August 2, 2013

Never Stop Growing Up.

A couple weeks ago, journalist Connie Schultz had this piece in Parade entitled “Life in the Middle Ages.”  While I have not yet approached middle age, the article resonated with me because it discussed the exciting side effect that with growing old, “[y]ou get to keep growing.”  In the article, Schultz included a passage from Gail Godwin’s The Finishing School, which was particularly moving:

          There are two kinds of people . . . One kind, you can tell just by looking at them at what  
          point they congealed into their final selves.  It might be a very nice self, but you know you
          can expect no more surprises from it.  Whereas, the other kind keeps moving, changing. 
         With these people, you can never say, “X stops here,” or “Now I know all there is to know
         about Y.”  That doesn’t mean they’re unstable.  Ah, no, far from it.  They are fluid.  
        They keep moving forward and making new trysts with life, and the motion of it keeps them
         young.  In my opinion, they are the only people who are still alive. 

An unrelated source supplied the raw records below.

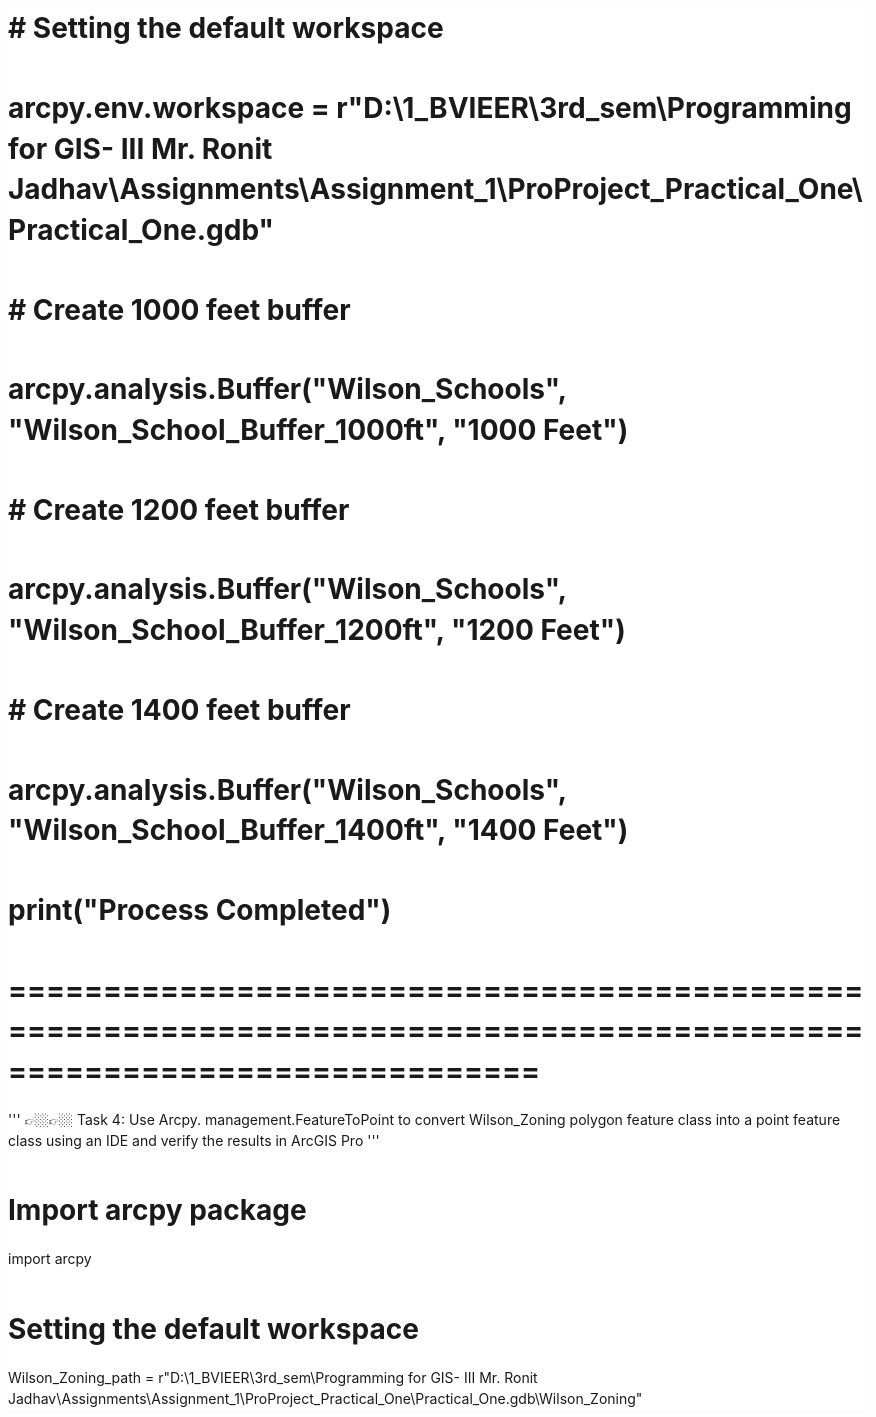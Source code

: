 # # Setting the default workspace
# arcpy.env.workspace = r"D:\1_BVIEER\3rd_sem\Programming for GIS- III Mr. Ronit Jadhav\Assignments\Assignment_1\ProProject_Practical_One\Practical_One.gdb"
#
# # Create 1000 feet buffer
# arcpy.analysis.Buffer("Wilson_Schools", "Wilson_School_Buffer_1000ft", "1000 Feet")
#
# # Create 1200 feet buffer
# arcpy.analysis.Buffer("Wilson_Schools", "Wilson_School_Buffer_1200ft", "1200 Feet")
#
# # Create 1400 feet buffer
# arcpy.analysis.Buffer("Wilson_Schools", "Wilson_School_Buffer_1400ft", "1400 Feet")
#
# print("Process Completed")

# ======================================================================================================================
'''
👉🏼👉🏼 Task 4: Use Arcpy. management.FeatureToPoint to convert Wilson_Zoning 
      polygon feature class into a point feature class using an IDE and verify the results in ArcGIS Pro
'''
# Import arcpy package
import arcpy

# Setting the default workspace
Wilson_Zoning_path = r"D:\1_BVIEER\3rd_sem\Programming for GIS- III Mr. Ronit Jadhav\Assignments\Assignment_1\ProProject_Practical_One\Practical_One.gdb\Wilson_Zoning"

The second type of person is who I hope to always strive to be.  Never resisting change, never being stunted by some internal block, never shrugging my shoulders and saying "I am who I am" in the face of challenge with myself and others.

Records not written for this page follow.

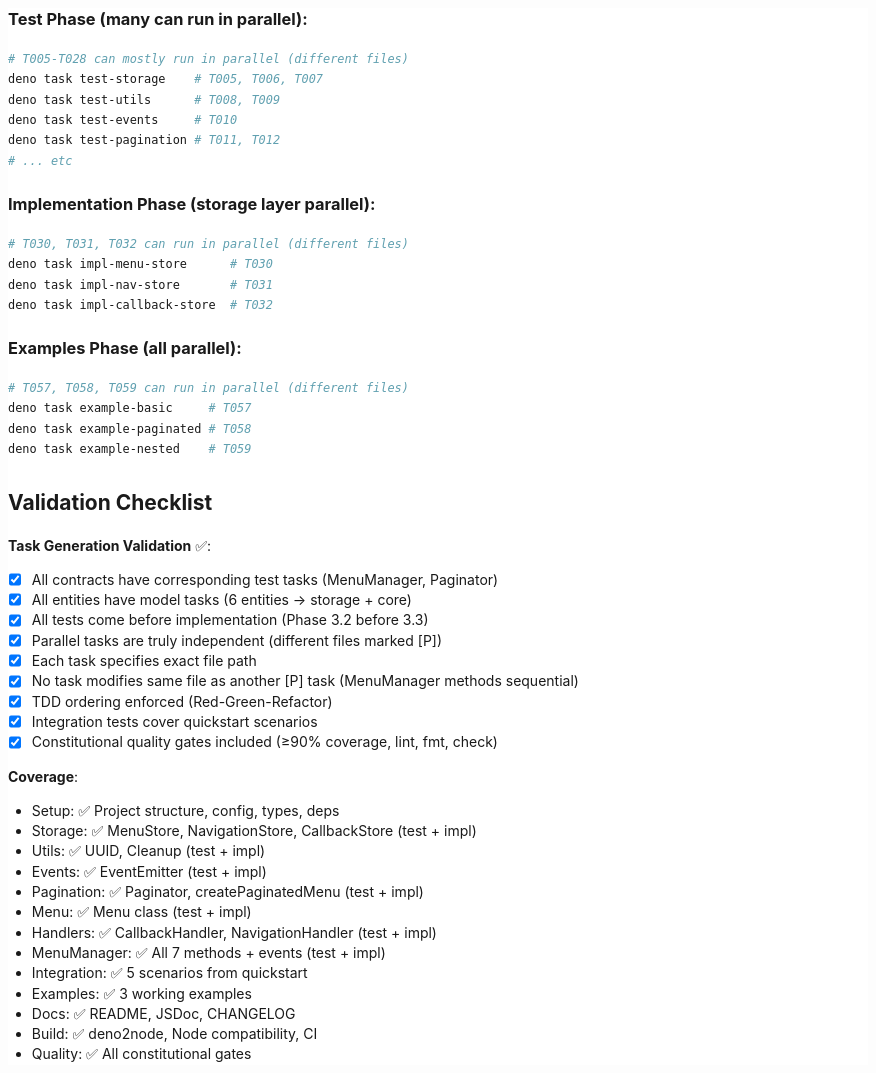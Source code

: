 ### Test Phase (many can run in parallel):
```bash
# T005-T028 can mostly run in parallel (different files)
deno task test-storage    # T005, T006, T007
deno task test-utils      # T008, T009
deno task test-events     # T010
deno task test-pagination # T011, T012
# ... etc
```

### Implementation Phase (storage layer parallel):
```bash
# T030, T031, T032 can run in parallel (different files)
deno task impl-menu-store      # T030
deno task impl-nav-store       # T031
deno task impl-callback-store  # T032
```

### Examples Phase (all parallel):
```bash
# T057, T058, T059 can run in parallel (different files)
deno task example-basic     # T057
deno task example-paginated # T058
deno task example-nested    # T059
```

## Validation Checklist

**Task Generation Validation** ✅:
- [x] All contracts have corresponding test tasks (MenuManager, Paginator)
- [x] All entities have model tasks (6 entities → storage + core)
- [x] All tests come before implementation (Phase 3.2 before 3.3)
- [x] Parallel tasks are truly independent (different files marked [P])
- [x] Each task specifies exact file path
- [x] No task modifies same file as another [P] task (MenuManager methods sequential)
- [x] TDD ordering enforced (Red-Green-Refactor)
- [x] Integration tests cover quickstart scenarios
- [x] Constitutional quality gates included (≥90% coverage, lint, fmt, check)

**Coverage**:
- Setup: ✅ Project structure, config, types, deps
- Storage: ✅ MenuStore, NavigationStore, CallbackStore (test + impl)
- Utils: ✅ UUID, Cleanup (test + impl)
- Events: ✅ EventEmitter (test + impl)
- Pagination: ✅ Paginator, createPaginatedMenu (test + impl)
- Menu: ✅ Menu class (test + impl)
- Handlers: ✅ CallbackHandler, NavigationHandler (test + impl)
- MenuManager: ✅ All 7 methods + events (test + impl)
- Integration: ✅ 5 scenarios from quickstart
- Examples: ✅ 3 working examples
- Docs: ✅ README, JSDoc, CHANGELOG
- Build: ✅ deno2node, Node compatibility, CI
- Quality: ✅ All constitutional gates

On some level, however, I agree with the common notion that as people get older they get stuck in their ways and become complacent.  After all, if it works and if it ain’t broke, why  fix it?  But on the other hand, just ‘cuz it "ain’t broke" doesn’t mean it couldn’t work better, and you could actually be a happier, more content person in the end. 

One of the requisites of an assistantship I got for grad school included teaching English 101 to college freshmen.  At the time, public speaking was perhaps my biggest fear in the world, which was even bigger than my fear of snakes; it was that big.  I knew that I wanted this assistantship because my M.A. would be paid for, but I also realized how good the opportunity would be for me because it would force me to overcome my fear of public speaking. 
In the spring and summer preceding the fall when I was slated to begin the program, I did some personal work, the first step reflecting on what the root of this fear was.  It occurred to me that a big part of it was lack of confidence, of someone making fun of me, of being rejected on some level -- all emotional things.  But the other part of it was simply not knowing how to do it.  After doing some soul-searching, I decided that counseling would be a good way to work through the issues, so I talked to someone about it (i.e., a counselor).  (For any of you on the fence about counseling, I am a big fan; just make sure to find the right one, for you.)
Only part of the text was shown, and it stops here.